Surging loan maturities, rising delinquency rates, and record office vacancies are challenging the commercial real estate (CRE) market, putting pressure on lenders and property owners.
A significant wave of CRE debt, mostly originated during the pandemic's low-interest-rate era, is approaching maturity. This year alone, $957 billion in CRE mortgages will have matured by yearend, warns Chris Cervisi, senior vice president at Buchanan Street Partners. This will be followed by $539 billion in 2026 and $550 billion in 2027, totaling $2.05 trillion, he wrote in the report.
This year alone, $957 billion in CRE mortgages will have matured by yearend.
This is far higher than the 20-year average of $350 billion per year, creating an unprecedented concentration of maturities just as property values have declined, Cervisi says. For debt investors, this looming wall presents considerable challenges and unique opportunities.
Cervisi warns that the recent increase in loan maturities presents significant challenges for borrowers, given rising interest rates, reduced asset valuations, and more constrained bank balance sheets.
CMBS loan assets' greater issues
Securitized commercial real estate loans are performing worse than other types of loans made by banks and thrifts, life insurers and Fannie Mae, said Dean Kaplan, CEO of commercial collection agency Kaplan Group, in a report titled "Is Commercial Real Estate at a Breaking Point in 2025?"

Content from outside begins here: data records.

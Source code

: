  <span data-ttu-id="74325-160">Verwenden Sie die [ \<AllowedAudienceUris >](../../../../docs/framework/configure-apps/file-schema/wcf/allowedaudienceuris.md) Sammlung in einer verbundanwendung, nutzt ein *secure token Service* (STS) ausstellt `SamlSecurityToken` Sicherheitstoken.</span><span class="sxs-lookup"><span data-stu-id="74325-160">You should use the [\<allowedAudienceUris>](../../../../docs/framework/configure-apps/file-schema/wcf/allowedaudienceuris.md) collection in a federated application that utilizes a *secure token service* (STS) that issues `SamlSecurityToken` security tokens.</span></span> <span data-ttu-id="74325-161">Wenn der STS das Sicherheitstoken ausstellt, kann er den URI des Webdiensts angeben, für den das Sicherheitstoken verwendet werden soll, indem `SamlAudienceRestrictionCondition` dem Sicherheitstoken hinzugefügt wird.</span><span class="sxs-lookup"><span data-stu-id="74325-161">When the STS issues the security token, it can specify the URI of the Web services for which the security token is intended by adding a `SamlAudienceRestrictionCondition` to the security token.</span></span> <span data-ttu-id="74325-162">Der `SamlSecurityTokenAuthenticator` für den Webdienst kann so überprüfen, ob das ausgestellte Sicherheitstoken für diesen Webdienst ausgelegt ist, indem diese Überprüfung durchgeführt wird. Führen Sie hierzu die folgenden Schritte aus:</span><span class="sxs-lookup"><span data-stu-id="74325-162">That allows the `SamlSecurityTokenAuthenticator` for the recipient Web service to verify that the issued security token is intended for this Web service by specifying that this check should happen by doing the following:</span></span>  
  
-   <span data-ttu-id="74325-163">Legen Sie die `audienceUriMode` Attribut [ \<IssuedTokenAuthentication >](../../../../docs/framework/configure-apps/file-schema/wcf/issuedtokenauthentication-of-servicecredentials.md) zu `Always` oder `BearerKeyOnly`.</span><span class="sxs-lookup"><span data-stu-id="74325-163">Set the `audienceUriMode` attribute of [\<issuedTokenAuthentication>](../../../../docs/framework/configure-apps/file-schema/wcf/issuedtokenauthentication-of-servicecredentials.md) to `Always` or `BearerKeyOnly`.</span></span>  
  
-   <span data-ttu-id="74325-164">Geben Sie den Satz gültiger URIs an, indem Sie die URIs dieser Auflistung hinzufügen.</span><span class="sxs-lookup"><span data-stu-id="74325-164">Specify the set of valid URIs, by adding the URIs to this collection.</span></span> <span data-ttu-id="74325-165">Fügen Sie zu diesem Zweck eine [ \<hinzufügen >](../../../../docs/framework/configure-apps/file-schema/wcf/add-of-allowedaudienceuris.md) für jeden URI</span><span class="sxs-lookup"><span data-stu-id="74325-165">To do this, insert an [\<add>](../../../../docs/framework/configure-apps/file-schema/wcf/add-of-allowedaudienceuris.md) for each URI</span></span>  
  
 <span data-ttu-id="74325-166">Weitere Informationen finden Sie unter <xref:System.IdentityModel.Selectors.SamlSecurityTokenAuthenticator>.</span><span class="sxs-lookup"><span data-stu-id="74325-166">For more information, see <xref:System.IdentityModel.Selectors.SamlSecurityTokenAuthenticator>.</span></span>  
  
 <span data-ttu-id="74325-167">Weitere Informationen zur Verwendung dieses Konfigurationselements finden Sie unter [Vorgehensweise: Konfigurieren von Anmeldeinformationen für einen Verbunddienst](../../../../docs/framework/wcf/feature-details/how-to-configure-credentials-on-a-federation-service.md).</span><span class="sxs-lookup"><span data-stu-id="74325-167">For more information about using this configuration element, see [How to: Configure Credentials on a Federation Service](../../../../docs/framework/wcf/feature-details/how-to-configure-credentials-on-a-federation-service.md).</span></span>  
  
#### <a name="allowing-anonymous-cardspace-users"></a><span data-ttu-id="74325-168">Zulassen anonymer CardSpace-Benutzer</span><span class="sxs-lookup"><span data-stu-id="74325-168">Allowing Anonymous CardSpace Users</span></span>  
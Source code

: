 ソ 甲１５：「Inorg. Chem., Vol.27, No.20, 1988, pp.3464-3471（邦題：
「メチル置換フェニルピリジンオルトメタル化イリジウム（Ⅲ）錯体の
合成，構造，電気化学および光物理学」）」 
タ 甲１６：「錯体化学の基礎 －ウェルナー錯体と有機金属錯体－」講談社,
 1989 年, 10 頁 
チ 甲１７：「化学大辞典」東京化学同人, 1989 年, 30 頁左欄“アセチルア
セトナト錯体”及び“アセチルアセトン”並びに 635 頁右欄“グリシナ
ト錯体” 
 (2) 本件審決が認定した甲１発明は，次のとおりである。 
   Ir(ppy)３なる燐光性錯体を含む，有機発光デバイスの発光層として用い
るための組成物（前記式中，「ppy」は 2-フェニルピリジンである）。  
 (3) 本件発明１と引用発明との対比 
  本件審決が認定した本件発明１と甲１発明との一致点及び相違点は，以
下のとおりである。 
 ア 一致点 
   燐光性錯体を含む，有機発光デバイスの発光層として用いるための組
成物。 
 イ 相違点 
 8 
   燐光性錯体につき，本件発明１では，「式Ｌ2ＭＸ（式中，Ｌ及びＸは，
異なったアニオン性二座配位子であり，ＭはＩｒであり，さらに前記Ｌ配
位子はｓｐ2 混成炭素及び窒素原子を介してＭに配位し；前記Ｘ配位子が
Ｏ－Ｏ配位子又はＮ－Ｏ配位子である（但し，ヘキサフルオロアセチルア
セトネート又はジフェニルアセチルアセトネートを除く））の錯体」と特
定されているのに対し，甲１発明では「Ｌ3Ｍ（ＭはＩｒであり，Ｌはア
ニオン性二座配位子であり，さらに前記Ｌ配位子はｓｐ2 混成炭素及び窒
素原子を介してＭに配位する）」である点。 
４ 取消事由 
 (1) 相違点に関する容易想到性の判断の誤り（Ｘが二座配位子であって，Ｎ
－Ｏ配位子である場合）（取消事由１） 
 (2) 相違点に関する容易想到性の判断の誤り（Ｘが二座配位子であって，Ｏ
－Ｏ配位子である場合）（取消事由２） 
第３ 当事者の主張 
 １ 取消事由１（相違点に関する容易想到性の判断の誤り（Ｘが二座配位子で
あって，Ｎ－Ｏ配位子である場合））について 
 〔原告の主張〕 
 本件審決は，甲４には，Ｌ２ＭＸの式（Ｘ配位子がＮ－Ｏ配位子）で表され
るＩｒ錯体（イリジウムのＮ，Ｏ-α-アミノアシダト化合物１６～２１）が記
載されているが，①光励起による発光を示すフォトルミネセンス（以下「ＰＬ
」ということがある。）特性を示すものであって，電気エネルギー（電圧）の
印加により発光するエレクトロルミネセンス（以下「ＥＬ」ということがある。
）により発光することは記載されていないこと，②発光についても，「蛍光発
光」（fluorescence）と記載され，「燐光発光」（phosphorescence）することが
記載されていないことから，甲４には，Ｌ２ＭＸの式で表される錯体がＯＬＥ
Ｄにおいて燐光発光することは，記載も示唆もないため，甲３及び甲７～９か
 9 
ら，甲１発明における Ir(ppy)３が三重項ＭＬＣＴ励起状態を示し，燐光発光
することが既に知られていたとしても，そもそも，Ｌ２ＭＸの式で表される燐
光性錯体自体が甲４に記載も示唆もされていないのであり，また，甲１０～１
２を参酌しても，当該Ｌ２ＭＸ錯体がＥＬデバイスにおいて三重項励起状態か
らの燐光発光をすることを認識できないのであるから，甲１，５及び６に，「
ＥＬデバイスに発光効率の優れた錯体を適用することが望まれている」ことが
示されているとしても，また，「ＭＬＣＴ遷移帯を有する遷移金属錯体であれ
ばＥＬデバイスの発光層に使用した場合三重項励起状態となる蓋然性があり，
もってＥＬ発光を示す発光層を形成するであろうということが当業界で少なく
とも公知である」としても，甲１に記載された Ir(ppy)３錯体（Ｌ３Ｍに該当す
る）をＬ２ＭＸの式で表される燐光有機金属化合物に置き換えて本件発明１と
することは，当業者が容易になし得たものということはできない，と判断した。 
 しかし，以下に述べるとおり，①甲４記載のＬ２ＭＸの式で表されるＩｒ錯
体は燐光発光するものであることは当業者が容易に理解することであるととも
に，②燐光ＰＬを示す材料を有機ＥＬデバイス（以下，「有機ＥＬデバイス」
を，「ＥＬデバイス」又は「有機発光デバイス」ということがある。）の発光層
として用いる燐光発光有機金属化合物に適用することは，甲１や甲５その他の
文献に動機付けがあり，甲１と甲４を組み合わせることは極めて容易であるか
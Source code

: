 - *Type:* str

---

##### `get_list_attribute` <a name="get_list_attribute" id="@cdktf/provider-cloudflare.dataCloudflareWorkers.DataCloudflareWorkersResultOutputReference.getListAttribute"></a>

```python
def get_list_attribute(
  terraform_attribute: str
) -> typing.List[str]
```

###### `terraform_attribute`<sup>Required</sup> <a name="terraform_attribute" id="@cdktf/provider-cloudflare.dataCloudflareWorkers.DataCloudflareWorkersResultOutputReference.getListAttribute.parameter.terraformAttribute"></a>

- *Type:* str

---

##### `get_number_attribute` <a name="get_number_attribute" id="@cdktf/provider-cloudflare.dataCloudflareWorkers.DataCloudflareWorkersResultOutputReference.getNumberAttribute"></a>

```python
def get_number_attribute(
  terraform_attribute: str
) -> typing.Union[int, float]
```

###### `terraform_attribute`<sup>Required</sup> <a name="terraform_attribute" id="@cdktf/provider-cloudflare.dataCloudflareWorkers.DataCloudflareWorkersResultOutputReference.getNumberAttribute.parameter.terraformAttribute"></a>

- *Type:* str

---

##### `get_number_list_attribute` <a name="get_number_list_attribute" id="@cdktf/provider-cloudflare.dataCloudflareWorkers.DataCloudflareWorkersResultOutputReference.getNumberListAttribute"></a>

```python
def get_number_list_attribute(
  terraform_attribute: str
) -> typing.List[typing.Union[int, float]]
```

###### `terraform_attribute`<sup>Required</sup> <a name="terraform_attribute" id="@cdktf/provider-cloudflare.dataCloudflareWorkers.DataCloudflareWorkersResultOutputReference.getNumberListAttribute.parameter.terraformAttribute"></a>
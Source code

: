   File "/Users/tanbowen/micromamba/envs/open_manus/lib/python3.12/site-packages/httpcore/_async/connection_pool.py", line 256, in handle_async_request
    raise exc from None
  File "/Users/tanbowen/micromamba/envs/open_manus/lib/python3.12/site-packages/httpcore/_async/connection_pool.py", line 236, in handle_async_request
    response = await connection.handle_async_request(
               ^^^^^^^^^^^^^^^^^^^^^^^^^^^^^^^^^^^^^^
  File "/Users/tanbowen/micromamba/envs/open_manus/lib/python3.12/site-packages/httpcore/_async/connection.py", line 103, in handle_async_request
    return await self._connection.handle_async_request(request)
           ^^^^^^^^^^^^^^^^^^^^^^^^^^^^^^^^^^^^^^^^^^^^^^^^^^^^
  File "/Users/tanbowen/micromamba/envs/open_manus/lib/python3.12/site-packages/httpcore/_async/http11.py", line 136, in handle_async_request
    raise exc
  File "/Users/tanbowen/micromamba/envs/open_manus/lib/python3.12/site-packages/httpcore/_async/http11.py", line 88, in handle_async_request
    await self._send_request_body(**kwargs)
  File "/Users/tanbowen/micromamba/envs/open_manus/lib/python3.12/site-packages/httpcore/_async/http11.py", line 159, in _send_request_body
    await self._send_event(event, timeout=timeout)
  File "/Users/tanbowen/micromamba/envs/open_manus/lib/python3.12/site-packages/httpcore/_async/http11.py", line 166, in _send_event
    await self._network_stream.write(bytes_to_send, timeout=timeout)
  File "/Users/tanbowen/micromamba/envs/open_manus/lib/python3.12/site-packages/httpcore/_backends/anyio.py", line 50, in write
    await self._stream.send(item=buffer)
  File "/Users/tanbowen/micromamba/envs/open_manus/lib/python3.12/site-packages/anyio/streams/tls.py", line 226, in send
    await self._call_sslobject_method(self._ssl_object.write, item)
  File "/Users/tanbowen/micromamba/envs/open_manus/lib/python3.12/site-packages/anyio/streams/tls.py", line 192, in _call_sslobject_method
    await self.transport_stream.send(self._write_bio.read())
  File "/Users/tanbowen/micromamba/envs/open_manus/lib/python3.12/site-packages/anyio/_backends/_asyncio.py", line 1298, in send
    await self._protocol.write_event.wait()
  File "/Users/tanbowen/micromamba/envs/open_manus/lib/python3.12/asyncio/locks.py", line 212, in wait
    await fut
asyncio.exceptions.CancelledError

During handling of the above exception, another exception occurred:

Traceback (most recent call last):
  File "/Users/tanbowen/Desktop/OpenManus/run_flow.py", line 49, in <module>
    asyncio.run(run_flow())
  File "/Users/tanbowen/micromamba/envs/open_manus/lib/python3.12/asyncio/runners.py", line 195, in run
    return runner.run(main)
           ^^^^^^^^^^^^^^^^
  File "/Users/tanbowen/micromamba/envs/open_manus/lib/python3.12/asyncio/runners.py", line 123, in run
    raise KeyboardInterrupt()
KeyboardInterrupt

According to Fitch Ratings, the overall U.S. CMBS delinquency rate increased by nine basis points to 3.19% in October, up from 3.10% in September. The increase was driven by a higher volume of new office delinquencies and the addition of a large mixed-use loan to the index.
Special servicing volume for the Fitch-rated U.S. CMBS universe as of the October remittance was 6.2% ($37.2 billion) compared to 5.9% ($36 billion) in September. The special servicing rate for office loans increased to 15.8% in October from 15.1% in September.
Imploring banks to tackle insurers
As CRE delinquencies continue to increase, regulators have ramped up oversight and pressure on banks to address exposures, Cervisi says. This includes heightened scrutiny for banks with CRE concentrations, warnings about refinance risks, and concerns that prolonged "extend and pretend" could lead to credit misallocation or broader fragility.
The rising delinquency trend and ongoing correction in the office sector will persist into 2026 amid a slowing economy, uncertainty around tariff and policy impacts, and a cooling labor market, states a report from Fitch titled "U.S. Commercial Real Estate CMBS Loan Performance Monitor: 2H25".
However, in the face of these headwinds, Fitch expects 2026 CRE refinancing to remain in line with 2025's resilient refinancing, with ample liquidity absorbing elevated maturities. It does warn that sector-specific risks persist.
According to investment firm Trepp's CRE Fall 2025 Quarterly Data Review, CMBS issuance has remained robust partly because of healthy demand from bond investors.
Trepp says $32.31 billion domestic, private-label CMBS was issued in Q3 2025, excluding CLOs, pushing volume for the year through September to $92.48 billion.
"At the rate issuance has been going, the year could see more than $123 billion of deals," it says. "That would be the heaviest annual issuance since 2007, when $230.5 billion of CMBS was issued."
KBRA agrees, stating in its November 2025 CMBS Trendwatch that, as year-end approaches, CMBS private-label issuance is on track to have its strongest year since 2007.